Pascabanjir tahun 1965, Presiden Soekarno membentuk Komando Proyek (Kopro) Banjir Jakarta, yang tugasnya memperbaiki kanal dan membangun enam waduk di sekitar Jakarta. Rencana Induk Jakarta 1965-1985 menyatakan banjir sebagai salah satu masalah utama Ibu Kota. Hasil kerja dari Kopro Banjir itu antara lain: 
(a) Pembangunan Waduk Setia Budi, Waduk Pluit, Waduk Tomang, Waduk Grogol. Bersamaan dengan itu juga dilakukan rehabilitasi terhadap sungai-sungai di sekitarnya
(b) Pembangunan Polder Melati, Polder Pluit, Polder Grogol, Polder Setia Budi Barat, dan Polder Setia Budi Timur
(c) Pembuatan sodetan Kali Grogol, Kali Pesanggrahan, dan Gorong-gorong Jalan Sudirman. 
Namun, waduk itu sebagian sudah hilang dan ada yang belum terbangun hingga kini. Banjir pun terus melanda Jakarta. Tahun 1973 direncanakan proyek Kanal Barat dituntaskan. Anggaran berasal dari bantuan Belanda. Namun, proyek ini ternyata batal dikerjakan. Tahun 1984 pemerintah merencanakan pembangunan waduk Depok. Analisis mengenai dampak lingkungan (Amdal) dan desain detailnya sudah selesai, tetapi juga tak jadi dibangun.
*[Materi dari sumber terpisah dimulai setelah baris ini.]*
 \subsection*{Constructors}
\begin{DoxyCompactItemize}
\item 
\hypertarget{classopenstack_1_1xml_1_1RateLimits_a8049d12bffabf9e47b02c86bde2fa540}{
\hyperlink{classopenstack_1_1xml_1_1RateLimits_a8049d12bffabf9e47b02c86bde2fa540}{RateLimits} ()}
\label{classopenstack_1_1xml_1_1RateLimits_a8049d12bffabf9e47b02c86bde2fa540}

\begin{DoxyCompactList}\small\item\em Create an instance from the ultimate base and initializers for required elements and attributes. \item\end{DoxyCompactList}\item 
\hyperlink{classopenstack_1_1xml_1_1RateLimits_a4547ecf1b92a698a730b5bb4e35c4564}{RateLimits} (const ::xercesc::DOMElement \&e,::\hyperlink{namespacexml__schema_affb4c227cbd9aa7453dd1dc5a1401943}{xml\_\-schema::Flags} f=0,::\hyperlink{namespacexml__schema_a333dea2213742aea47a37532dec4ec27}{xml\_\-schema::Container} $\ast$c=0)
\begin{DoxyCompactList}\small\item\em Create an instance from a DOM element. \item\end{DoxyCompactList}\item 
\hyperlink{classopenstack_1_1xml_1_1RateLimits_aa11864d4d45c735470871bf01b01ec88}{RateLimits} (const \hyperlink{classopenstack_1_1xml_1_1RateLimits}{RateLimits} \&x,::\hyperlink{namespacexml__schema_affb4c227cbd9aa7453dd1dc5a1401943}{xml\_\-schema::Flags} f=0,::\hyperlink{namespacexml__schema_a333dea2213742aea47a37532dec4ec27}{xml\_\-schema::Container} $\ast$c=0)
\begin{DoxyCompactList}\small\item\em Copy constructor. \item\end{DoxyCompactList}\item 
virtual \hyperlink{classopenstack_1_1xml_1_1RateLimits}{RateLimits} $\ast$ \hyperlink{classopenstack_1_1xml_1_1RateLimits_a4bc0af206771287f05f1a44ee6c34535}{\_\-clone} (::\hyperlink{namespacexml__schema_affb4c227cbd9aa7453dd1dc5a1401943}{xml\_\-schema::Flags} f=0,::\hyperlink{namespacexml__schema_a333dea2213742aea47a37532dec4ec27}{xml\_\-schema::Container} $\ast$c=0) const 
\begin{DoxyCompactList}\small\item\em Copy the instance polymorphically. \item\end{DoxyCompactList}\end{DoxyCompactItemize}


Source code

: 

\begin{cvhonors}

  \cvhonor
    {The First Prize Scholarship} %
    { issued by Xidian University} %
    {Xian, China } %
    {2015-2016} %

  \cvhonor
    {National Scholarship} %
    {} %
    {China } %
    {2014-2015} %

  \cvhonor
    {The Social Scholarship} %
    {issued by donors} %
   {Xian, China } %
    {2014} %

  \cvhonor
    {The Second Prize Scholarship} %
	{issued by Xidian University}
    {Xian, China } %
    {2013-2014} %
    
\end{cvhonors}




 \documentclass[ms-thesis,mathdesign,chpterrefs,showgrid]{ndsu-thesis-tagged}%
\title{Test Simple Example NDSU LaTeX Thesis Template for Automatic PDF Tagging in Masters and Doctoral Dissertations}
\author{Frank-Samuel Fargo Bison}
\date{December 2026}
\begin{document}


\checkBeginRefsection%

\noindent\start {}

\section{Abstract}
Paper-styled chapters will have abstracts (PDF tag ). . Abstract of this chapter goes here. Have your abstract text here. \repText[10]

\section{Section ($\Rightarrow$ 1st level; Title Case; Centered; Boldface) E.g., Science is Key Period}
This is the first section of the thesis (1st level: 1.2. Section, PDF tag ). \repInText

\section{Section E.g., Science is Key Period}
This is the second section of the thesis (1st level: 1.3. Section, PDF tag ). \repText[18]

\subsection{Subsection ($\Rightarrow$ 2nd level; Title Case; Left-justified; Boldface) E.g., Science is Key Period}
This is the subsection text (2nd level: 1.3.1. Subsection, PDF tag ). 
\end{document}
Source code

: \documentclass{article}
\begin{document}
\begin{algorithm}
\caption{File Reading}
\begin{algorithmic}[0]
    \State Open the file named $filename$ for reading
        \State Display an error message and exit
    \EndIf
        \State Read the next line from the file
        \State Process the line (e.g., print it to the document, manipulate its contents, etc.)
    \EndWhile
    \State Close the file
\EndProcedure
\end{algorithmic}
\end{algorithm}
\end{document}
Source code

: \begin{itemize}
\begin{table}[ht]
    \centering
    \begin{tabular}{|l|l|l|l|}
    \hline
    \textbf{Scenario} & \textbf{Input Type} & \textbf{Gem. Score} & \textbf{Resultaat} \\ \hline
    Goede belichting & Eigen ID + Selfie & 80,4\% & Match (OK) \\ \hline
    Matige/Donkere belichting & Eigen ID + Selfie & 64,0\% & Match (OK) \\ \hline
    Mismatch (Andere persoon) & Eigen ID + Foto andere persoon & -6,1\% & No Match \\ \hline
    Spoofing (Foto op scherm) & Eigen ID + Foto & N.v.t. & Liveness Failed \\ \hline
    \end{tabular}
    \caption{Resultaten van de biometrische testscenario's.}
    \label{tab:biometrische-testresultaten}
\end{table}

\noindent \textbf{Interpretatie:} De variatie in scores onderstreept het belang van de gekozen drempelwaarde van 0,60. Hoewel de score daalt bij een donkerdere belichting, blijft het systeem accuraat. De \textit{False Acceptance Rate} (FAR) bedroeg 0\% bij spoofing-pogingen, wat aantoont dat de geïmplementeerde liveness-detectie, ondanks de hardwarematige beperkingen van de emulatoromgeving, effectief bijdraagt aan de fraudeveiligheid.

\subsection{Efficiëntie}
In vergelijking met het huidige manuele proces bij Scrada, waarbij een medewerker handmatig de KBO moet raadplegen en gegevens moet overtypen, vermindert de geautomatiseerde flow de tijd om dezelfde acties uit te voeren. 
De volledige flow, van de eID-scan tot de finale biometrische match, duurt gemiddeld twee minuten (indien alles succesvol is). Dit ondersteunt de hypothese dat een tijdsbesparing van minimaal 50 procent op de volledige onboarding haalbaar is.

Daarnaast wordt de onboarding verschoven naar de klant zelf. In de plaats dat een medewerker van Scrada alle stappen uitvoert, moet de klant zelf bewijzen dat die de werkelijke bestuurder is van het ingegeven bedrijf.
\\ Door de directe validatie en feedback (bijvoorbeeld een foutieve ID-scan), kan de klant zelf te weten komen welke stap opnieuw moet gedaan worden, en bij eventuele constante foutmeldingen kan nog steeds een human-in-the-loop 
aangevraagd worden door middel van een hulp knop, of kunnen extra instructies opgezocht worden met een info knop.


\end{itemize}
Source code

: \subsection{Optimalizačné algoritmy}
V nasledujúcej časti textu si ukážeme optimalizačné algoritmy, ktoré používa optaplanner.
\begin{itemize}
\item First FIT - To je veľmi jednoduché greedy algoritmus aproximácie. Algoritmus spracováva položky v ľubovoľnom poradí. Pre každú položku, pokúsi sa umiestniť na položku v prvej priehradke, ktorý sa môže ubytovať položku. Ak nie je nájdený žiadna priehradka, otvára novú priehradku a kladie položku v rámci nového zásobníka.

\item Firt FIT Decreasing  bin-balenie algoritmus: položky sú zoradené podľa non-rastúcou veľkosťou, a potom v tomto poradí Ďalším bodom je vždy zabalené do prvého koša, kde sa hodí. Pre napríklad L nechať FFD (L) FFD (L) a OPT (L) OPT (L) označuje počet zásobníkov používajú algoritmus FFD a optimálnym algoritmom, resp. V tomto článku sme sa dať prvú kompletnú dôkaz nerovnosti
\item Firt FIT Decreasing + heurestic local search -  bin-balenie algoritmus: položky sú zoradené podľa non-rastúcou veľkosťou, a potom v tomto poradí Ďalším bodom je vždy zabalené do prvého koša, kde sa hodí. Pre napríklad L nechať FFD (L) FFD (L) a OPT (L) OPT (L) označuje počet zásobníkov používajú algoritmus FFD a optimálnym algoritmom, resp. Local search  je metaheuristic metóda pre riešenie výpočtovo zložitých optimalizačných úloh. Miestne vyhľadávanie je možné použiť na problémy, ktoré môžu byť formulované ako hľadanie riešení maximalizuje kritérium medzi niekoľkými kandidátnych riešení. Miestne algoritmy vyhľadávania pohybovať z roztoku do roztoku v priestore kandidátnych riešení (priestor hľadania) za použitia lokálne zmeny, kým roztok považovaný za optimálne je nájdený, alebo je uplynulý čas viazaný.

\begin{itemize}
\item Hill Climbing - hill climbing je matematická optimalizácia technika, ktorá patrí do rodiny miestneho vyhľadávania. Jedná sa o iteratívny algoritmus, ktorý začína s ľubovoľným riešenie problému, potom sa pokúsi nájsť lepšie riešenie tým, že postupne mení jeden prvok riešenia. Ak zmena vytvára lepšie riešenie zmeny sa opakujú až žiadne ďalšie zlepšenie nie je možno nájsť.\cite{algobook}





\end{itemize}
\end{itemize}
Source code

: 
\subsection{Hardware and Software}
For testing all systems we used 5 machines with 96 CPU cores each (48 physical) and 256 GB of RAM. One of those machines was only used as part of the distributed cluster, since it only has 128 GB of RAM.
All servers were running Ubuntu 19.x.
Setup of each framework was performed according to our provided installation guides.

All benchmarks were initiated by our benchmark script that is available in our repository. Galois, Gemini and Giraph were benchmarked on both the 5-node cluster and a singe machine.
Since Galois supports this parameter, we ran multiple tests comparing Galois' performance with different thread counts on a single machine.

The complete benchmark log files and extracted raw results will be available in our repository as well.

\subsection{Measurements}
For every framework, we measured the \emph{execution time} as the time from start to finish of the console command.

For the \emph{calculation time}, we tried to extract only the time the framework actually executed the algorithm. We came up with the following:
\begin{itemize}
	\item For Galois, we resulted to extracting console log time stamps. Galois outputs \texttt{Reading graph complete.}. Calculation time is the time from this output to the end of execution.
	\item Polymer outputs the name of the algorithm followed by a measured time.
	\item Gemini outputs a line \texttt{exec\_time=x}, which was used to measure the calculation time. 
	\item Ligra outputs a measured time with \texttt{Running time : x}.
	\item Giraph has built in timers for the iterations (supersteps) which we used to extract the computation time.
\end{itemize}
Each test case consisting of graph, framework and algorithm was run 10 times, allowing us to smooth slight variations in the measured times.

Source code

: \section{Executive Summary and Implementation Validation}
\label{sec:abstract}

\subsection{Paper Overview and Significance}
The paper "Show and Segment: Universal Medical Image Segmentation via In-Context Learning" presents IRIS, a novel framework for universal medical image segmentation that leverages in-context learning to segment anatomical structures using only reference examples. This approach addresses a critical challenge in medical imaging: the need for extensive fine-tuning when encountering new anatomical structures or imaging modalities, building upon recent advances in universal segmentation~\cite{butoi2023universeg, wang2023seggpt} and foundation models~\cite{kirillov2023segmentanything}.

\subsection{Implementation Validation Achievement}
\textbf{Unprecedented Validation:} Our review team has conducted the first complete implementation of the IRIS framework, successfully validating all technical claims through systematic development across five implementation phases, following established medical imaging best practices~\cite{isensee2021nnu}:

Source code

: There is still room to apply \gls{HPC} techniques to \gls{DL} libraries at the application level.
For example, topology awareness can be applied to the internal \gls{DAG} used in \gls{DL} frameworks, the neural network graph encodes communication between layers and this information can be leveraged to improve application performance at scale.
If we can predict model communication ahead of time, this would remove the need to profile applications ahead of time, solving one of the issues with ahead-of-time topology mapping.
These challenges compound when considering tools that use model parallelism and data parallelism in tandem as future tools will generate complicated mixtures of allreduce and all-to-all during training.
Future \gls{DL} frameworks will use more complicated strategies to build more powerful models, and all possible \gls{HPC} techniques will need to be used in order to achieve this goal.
Banjir besar terjadi lagi pada tahun 1996, 2002 dan Februari 2007. Banjir 2002 Menurut Gubernur DKI Jakarta Sutiyoso menggenangi 42 kecamatan di Jakarta (100 persen) dengan 168 kelurahan (63,4 persen). Luas genangan mencapai 16.041 hektar atau 24,25 persen dari luas DKI Jakarta dengan ketinggian air tertinggi lima meter. Korban banjir sebanyak 381.266 jiwa dan menelan korban jiwa sebanyak 21 orang (Kompas, 5 Februari 2002).





Kejadian banjir besar th 1996, dan th 2002 telah menimbulkan kerugian 9,8 trilyun rupiah, demikian juga kejadian besar pada tahun 2007 telah merendam hampir 70% wilayah DKI Jakarta, dan sebagian wilayah Kabupaten Bogor, Kota Depok, Kabupaten dan Kota Tanggerang serta Kota Bekasi. Banjir 2007 telah menyebabkan 55 orang menjadi korban meninggal dunia, warga yang mengungsi mencapai 320.000 orang, dengan nilai kerugian sebesar 8,8 trilyun rupiah, terdiri dari 5,2 trilyun rupiah kerusakan dan kerugian langsung dan 3,6 trilyun rupiah merupakan kerugian tidak langsung.